I have to solve a nonlinear system (for some reactions) using newton's method to get molar fractions (positive values), sometimes I get negative values depending on the initial vector, to prevent this, I want to replace variables in the system by their absolute values, but I have no idea if that will change the problem or not.

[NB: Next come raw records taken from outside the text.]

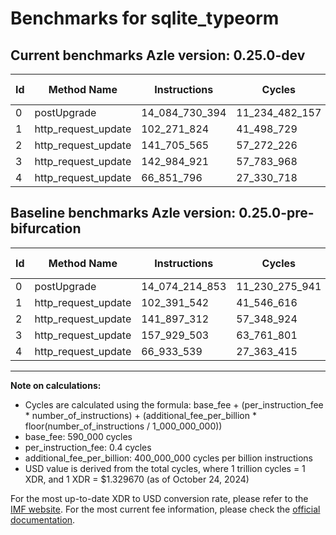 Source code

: # Benchmarks for sqlite_typeorm

## Current benchmarks Azle version: 0.25.0-dev

| Id  | Method Name         | Instructions   | Cycles         | USD           | USD/Million Calls | Change                                 |
| --- | ------------------- | -------------- | -------------- | ------------- | ----------------- | -------------------------------------- |
| 0   | postUpgrade         | 14_084_730_394 | 11_234_482_157 | $0.0149381539 | $14_938.15        | <font color="red">+10_515_541</font>   |
| 1   | http_request_update | 102_271_824    | 41_498_729     | $0.0000551796 | $55.17            | <font color="green">-119_718</font>    |
| 2   | http_request_update | 141_705_565    | 57_272_226     | $0.0000761532 | $76.15            | <font color="green">-191_747</font>    |
| 3   | http_request_update | 142_984_921    | 57_783_968     | $0.0000768336 | $76.83            | <font color="green">-14_944_582</font> |
| 4   | http_request_update | 66_851_796     | 27_330_718     | $0.0000363408 | $36.34            | <font color="green">-81_743</font>     |

## Baseline benchmarks Azle version: 0.25.0-pre-bifurcation

| Id  | Method Name         | Instructions   | Cycles         | USD           | USD/Million Calls |
| --- | ------------------- | -------------- | -------------- | ------------- | ----------------- |
| 0   | postUpgrade         | 14_074_214_853 | 11_230_275_941 | $0.0149325610 | $14_932.56        |
| 1   | http_request_update | 102_391_542    | 41_546_616     | $0.0000552433 | $55.24            |
| 2   | http_request_update | 141_897_312    | 57_348_924     | $0.0000762551 | $76.25            |
| 3   | http_request_update | 157_929_503    | 63_761_801     | $0.0000847822 | $84.78            |
| 4   | http_request_update | 66_933_539     | 27_363_415     | $0.0000363843 | $36.38            |

---

**Note on calculations:**

-   Cycles are calculated using the formula: base_fee + (per_instruction_fee \* number_of_instructions) + (additional_fee_per_billion \* floor(number_of_instructions / 1_000_000_000))
-   base_fee: 590_000 cycles
-   per_instruction_fee: 0.4 cycles
-   additional_fee_per_billion: 400_000_000 cycles per billion instructions
-   USD value is derived from the total cycles, where 1 trillion cycles = 1 XDR, and 1 XDR = $1.329670 (as of October 24, 2024)

For the most up-to-date XDR to USD conversion rate, please refer to the [IMF website](https://www.imf.org/external/np/fin/data/rms_sdrv.aspx).
For the most current fee information, please check the [official documentation](https://internetcomputer.org/docs/current/developer-docs/gas-cost#execution).
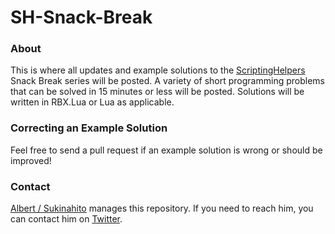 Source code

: # SH-Snack-Break

### About
This is where all updates and example solutions to the [ScriptingHelpers](https://scriptinghelpers.org/) Snack Break series will be posted. A variety of short programming problems that can be solved in 15 minutes or less will be posted. Solutions will be written in RBX.Lua or Lua as applicable.

### Correcting an Example Solution
Feel free to send a pull request if an example solution is wrong or should be improved!

### Contact
[Albert / Sukinahito](https://github.com/Sukinahito) manages this repository. If you need to reach him, you can contact him on [Twitter](https://twitter.com/rSukinahito).
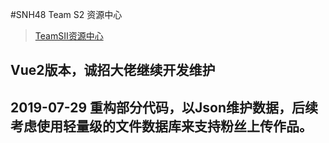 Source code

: ﻿#SNH48 Team S2 资源中心

> [TeamSII资源中心](http://47.97.248.244/TeamSII/index.html)

## Vue2版本，诚招大佬继续开发维护

## 2019-07-29 重构部分代码，以Json维护数据，后续考虑使用轻量级的文件数据库来支持粉丝上传作品。
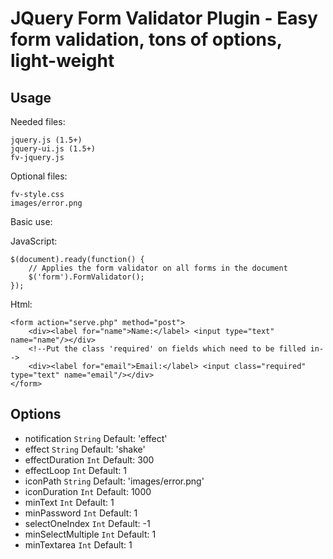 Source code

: JQuery Form Validator Plugin - Easy form validation, tons of options, light-weight
================================

Usage
---
Needed files:

    jquery.js (1.5+)
	jquery-ui.js (1.5+)
	fv-jquery.js

Optional files:

    fv-style.css
	images/error.png

Basic use:

JavaScript:

	$(document).ready(function() {
		// Applies the form validator on all forms in the document
		$('form').FormValidator();
	});
	
Html:

	<form action="serve.php" method="post">
		<div><label for="name">Name:</label> <input type="text" name="name"/></div>
		<!--Put the class 'required' on fields which need to be filled in-->
		<div><label for="email">Email:</label> <input class="required" type="text" name="email"/></div>
	</form>

Options
---
* notification `String` Default: 'effect'
* effect `String` Default: 'shake'
* effectDuration `Int` Default: 300
* effectLoop `Int` Default: 1
* iconPath `String` Default: 'images/error.png'
* iconDuration `Int` Default: 1000
* minText `Int` Default: 1
* minPassword `Int` Default: 1
* selectOneIndex `Int` Default: -1
* minSelectMultiple `Int` Default: 1
* minTextarea `Int` Default: 1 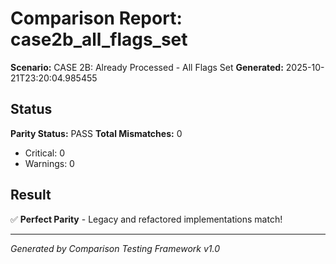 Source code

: # Comparison Report: case2b_all_flags_set
**Scenario:** CASE 2B: Already Processed - All Flags Set
**Generated:** 2025-10-21T23:20:04.985455

## Status
**Parity Status:** PASS
**Total Mismatches:** 0
  - Critical: 0
  - Warnings: 0

## Result
✅ **Perfect Parity** - Legacy and refactored implementations match!

---
*Generated by Comparison Testing Framework v1.0* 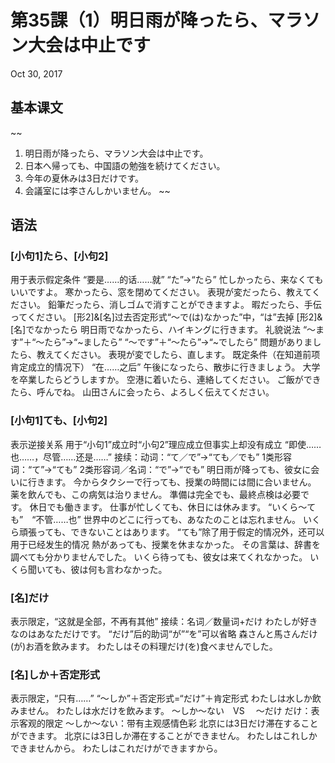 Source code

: # 第35課（1）明日雨が降ったら、マラソン大会は中止です
Oct 30, 2017

## 基本课文
~~
1. 明日雨が降ったら、マラソン大会は中止です。
2. 日本へ帰っても、中国語の勉強を続けてください。
3. 今年の夏休みは3日だけです。
4. 会議室には李さんしかいません。
~~

## 语法
### [小句1]たら、[小句2]
用于表示假定条件
“要是……的话……就”
“た”→“たら”
忙しかったら、来なくてもいいですよ。
寒かったら、窓を閉めてください。
表現が変だったら、教えてください。
鉛筆だったら、消しゴムで消すことができますよ。
暇だったら、手伝ってください。
[形2]&[名]过去否定形式“～で(は)なかった”中，“は”去掉
[形2]&[名]でなかったら 
明日雨でなかったら、ハイキングに行きます。
礼貌说法
“～ます”＋“～たら”→“~ましたら”
“～です”＋“～たら”→“~でしたら”
問題がありましたら、教えてください。
表現が変でしたら、直します。
既定条件（在知道前项肯定成立的情况下）
“在……之后”
午後になったら、散歩に行きましょう。
大学を卒業したらどうしますか。
空港に着いたら、連絡してください。
ご飯ができたら、呼んでね。
山田さんに会ったら、よろしく伝えてください。

### [小句1]ても、[小句2]
表示逆接关系
用于“小句1”成立时“小句2”理应成立但事实上却没有成立
“即使……也……，尽管……还是……”
接续：动词：“て／で”→“ても／でも”
1类形容词：“て”→“ても”
2类形容词／名词：“で”→“でも”
明日雨が降っても、彼女に会いに行きます。
今からタクシーで行っても、授業の時間には間に合いません。
薬を飲んでも、この病気は治りません。
準備は完全でも、最終点検は必要です。
休日でも働きます。
仕事が忙しくても、休日には休みます。
“いくら～ても”　“不管……也”
世界中のどこに行っても、あなたのことは忘れません。
いくら頑張っても、できないことはあります。
“ても”除了用于假定的情况外，还可以用于已经发生的情况
熱があっても、授業を休まなかった。
その言葉は、辞書を調べても分かりませんでした。
いくら待っても、彼女は来てくれなかった。
いくら聞いても、彼は何も言わなかった。

### [名]だけ
表示限定，“这就是全部，不再有其他”
接续：名词／数量词+だけ
わたしが好きなのはあなただけです。
“だけ”后的助词“が”“を”可以省略
森さんと馬さんだけ(が)お酒を飲みます。
わたしはその料理だけ(を)食べませんでした。

### [名]しか＋否定形式
表示限定，“只有……”
“～しか”＋否定形式=“だけ”＋肯定形式
わたしは水しか飲みません。
わたしは水だけを飲みます。
～しか～ない　VS 　～だけ
だけ：表示客观的限定
～しか～ない：带有主观感情色彩
北京には3日だけ滞在することができます。
北京には3日しか滞在することができません。
わたしはこれしかできませんから。
わたしはこれだけができますから。
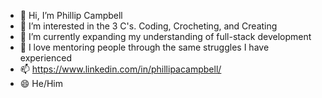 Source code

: - 👋 Hi, I’m Phillip Campbell 
- 👀 I’m interested in the 3 C's. Coding, Crocheting, and Creating 
- 🌱 I’m currently expanding my understanding of full-stack development 
- 💞️ I love mentoring people through the same struggles I have experienced
- 📫 https://www.linkedin.com/in/phillipacampbell/
- 😄 He/Him

<!---
PhilCamp630/PhilCamp630 is a ✨ special ✨ repository because its `README.md` (this file) appears on your GitHub profile.
You can click the Preview link to take a look at your changes.
--->
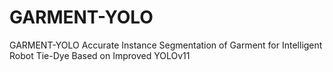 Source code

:# GARMENT-YOLO
GARMENT-YOLO Accurate Instance Segmentation of Garment for Intelligent Robot Tie-Dye Based on Improved YOLOv11
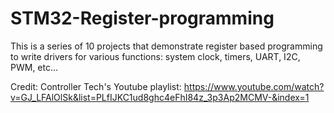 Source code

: # STM32-Register-programming

This is a series of 10 projects that demonstrate register based programming to write drivers for various functions: system clock, timers, UART, I2C, PWM, etc...

Credit: Controller Tech's Youtube playlist: https://www.youtube.com/watch?v=GJ_LFAlOlSk&list=PLfIJKC1ud8ghc4eFhI84z_3p3Ap2MCMV-&index=1
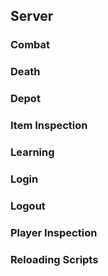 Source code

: ## Server

### Combat

### Death

### Depot

### Item Inspection

### Learning

### Login

### Logout

### Player Inspection

### Reloading Scripts

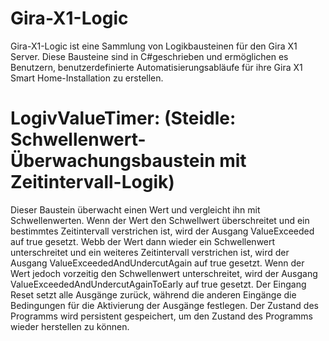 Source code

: # Gira-X1-Logic
Gira-X1-Logic ist eine Sammlung von Logikbausteinen für den Gira X1 Server. Diese Bausteine sind in C#geschrieben und ermöglichen es Benutzern, benutzerdefinierte Automatisierungsabläufe für ihre Gira X1 Smart Home-Installation zu erstellen. 


# LogivValueTimer: (Steidle: Schwellenwert-Überwachungsbaustein mit Zeitintervall-Logik)
Dieser Baustein überwacht einen Wert und vergleicht ihn mit Schwellenwerten. Wenn der Wert den Schwellwert überschreitet und ein bestimmtes Zeitintervall verstrichen ist, wird der Ausgang ValueExceeded auf true gesetzt. Webb der Wert dann wieder ein Schwellenwert unterschreitet und ein weiteres Zeitintervall verstrichen ist, wird der Ausgang ValueExceededAndUndercutAgain auf true gesetzt. Wenn der Wert jedoch vorzeitig den Schwellenwert unterschreitet, wird der Ausgang ValueExceededAndUndercutAgainToEarly auf true gesetzt. Der Eingang Reset setzt alle Ausgänge zurück, während die anderen Eingänge die Bedingungen für die Aktivierung der Ausgänge festlegen. Der Zustand des Programms wird persistent gespeichert, um den Zustand des Programms wieder herstellen zu können.
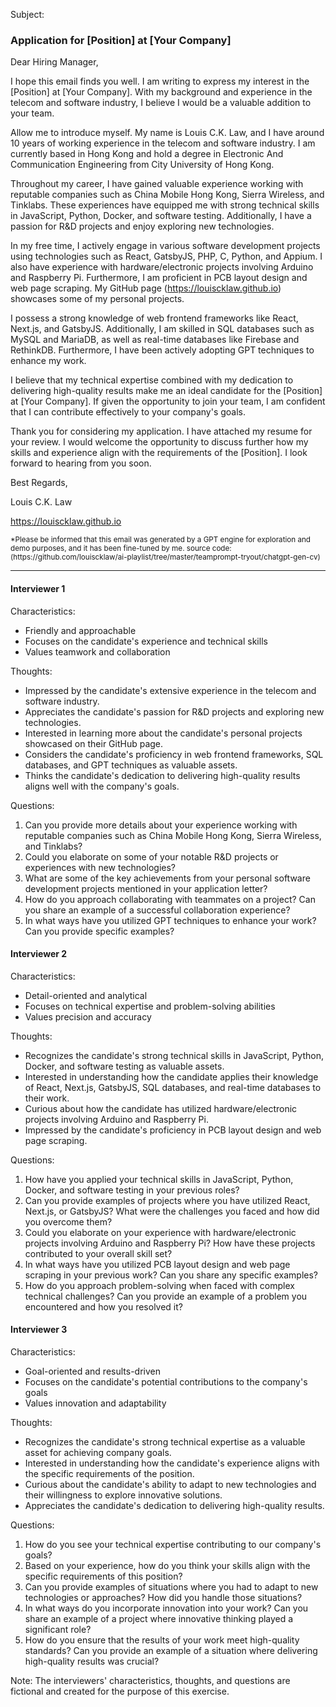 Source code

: Subject:

### Application for [Position] at [Your Company]

Dear Hiring Manager,

I hope this email finds you well. I am writing to express my interest in the [Position] at [Your Company]. With my background and experience in the telecom and software industry, I believe I would be a valuable addition to your team.

Allow me to introduce myself. My name is Louis C.K. Law, and I have around 10 years of working experience in the telecom and software industry. I am currently based in Hong Kong and hold a degree in Electronic And Communication Engineering from City University of Hong Kong.

Throughout my career, I have gained valuable experience working with reputable companies such as China Mobile Hong Kong, Sierra Wireless, and Tinklabs. These experiences have equipped me with strong technical skills in JavaScript, Python, Docker, and software testing. Additionally, I have a passion for R&D projects and enjoy exploring new technologies.

In my free time, I actively engage in various software development projects using technologies such as React, GatsbyJS, PHP, C, Python, and Appium. I also have experience with hardware/electronic projects involving Arduino and Raspberry Pi. Furthermore, I am proficient in PCB layout design and web page scraping. My GitHub page (https://louiscklaw.github.io) showcases some of my personal projects.

I possess a strong knowledge of web frontend frameworks like React, Next.js, and GatsbyJS. Additionally, I am skilled in SQL databases such as MySQL and MariaDB, as well as real-time databases like Firebase and RethinkDB. Furthermore, I have been actively adopting GPT techniques to enhance my work.

I believe that my technical expertise combined with my dedication to delivering high-quality results make me an ideal candidate for the [Position] at [Your Company]. If given the opportunity to join your team, I am confident that I can contribute effectively to your company's goals.

Thank you for considering my application. I have attached my resume for your review. I would welcome the opportunity to discuss further how my skills and experience align with the requirements of the [Position]. I look forward to hearing from you soon.

Best Regards,

Louis C.K. Law

https://louiscklaw.github.io

<sub>
*Please be informed that this email was generated by a GPT engine for exploration and demo purposes, and it has been fine-tuned by me.
source code: (https://github.com/louiscklaw/ai-playlist/tree/master/teamprompt-tryout/chatgpt-gen-cv)
</sub>

---

#### Interviewer 1

Characteristics:
- Friendly and approachable
- Focuses on the candidate's experience and technical skills
- Values teamwork and collaboration

Thoughts:
- Impressed by the candidate's extensive experience in the telecom and software industry.
- Appreciates the candidate's passion for R&D projects and exploring new technologies.
- Interested in learning more about the candidate's personal projects showcased on their GitHub page.
- Considers the candidate's proficiency in web frontend frameworks, SQL databases, and GPT techniques as valuable assets.
- Thinks the candidate's dedication to delivering high-quality results aligns well with the company's goals.

Questions:
1. Can you provide more details about your experience working with reputable companies such as China Mobile Hong Kong, Sierra Wireless, and Tinklabs?
2. Could you elaborate on some of your notable R&D projects or experiences with new technologies?
3. What are some of the key achievements from your personal software development projects mentioned in your application letter?
4. How do you approach collaborating with teammates on a project? Can you share an example of a successful collaboration experience?
5. In what ways have you utilized GPT techniques to enhance your work? Can you provide specific examples?

#### Interviewer 2

Characteristics:
- Detail-oriented and analytical
- Focuses on technical expertise and problem-solving abilities
- Values precision and accuracy

Thoughts:
- Recognizes the candidate's strong technical skills in JavaScript, Python, Docker, and software testing as valuable assets.
- Interested in understanding how the candidate applies their knowledge of React, Next.js, GatsbyJS, SQL databases, and real-time databases to their work.
- Curious about how the candidate has utilized hardware/electronic projects involving Arduino and Raspberry Pi.
- Impressed by the candidate's proficiency in PCB layout design and web page scraping.

Questions:
1. How have you applied your technical skills in JavaScript, Python, Docker, and software testing in your previous roles?
2. Can you provide examples of projects where you have utilized React, Next.js, or GatsbyJS? What were the challenges you faced and how did you overcome them?
3. Could you elaborate on your experience with hardware/electronic projects involving Arduino and Raspberry Pi? How have these projects contributed to your overall skill set?
4. In what ways have you utilized PCB layout design and web page scraping in your previous work? Can you share any specific examples?
5. How do you approach problem-solving when faced with complex technical challenges? Can you provide an example of a problem you encountered and how you resolved it?

#### Interviewer 3

Characteristics:
- Goal-oriented and results-driven
- Focuses on the candidate's potential contributions to the company's goals
- Values innovation and adaptability

Thoughts:
- Recognizes the candidate's strong technical expertise as a valuable asset for achieving company goals.
- Interested in understanding how the candidate's experience aligns with the specific requirements of the position.
- Curious about the candidate's ability to adapt to new technologies and their willingness to explore innovative solutions.
- Appreciates the candidate's dedication to delivering high-quality results.

Questions:
1. How do you see your technical expertise contributing to our company's goals?
2. Based on your experience, how do you think your skills align with the specific requirements of this position?
3. Can you provide examples of situations where you had to adapt to new technologies or approaches? How did you handle those situations?
4. In what ways do you incorporate innovation into your work? Can you share an example of a project where innovative thinking played a significant role?
5. How do you ensure that the results of your work meet high-quality standards? Can you provide an example of a situation where delivering high-quality results was crucial?

Note: The interviewers' characteristics, thoughts, and questions are fictional and created for the purpose of this exercise.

$\begin{cases} 2x_1+x_5+2x_6+x_8-8\alpha = 0 \\ x_1+2x_2+2x_3+x_4+x_5+x_7-4 = 0\\ 2x_3+x_4+x_9-4\alpha-2 = 0\\ x_4^2-K_{P7}x_3x_2 = 0\\ x_5^2x_6P_T-K_{PT}x_1^2x_{10} = 0 \\ x_6^2x_2P_T-K_{P3}x_1^2x_{10} = 0 \\ x_7^2P_T-K_{P5}x_2x_{10} = 0 \\ x_8^2P_t-K_{P4}x_6x_{10}= 0 \\ x_9^2P_t-K_{P6}x_3x_{10}= 0 \\ \left(\sum\limits_{i=1}^{9}{x_i}\right)-x_{10} = 0 \\ \end{cases}$
where $\alpha, K_{Pi}, PT$ are parameters
I think it is an optimization problem, do that change my initial problem?
Thank you
Replacing variables by their absolute values is likely to give you spurious solutions or trap you in a cycle (I don't know if it will in your particular case). I suspect it's better to try a different initial point if you encounter solutions with negative values. If you are lucky enough to start your Newton's method with an initial point close to a positive solution, you shouldn't encounter solutions with negative values.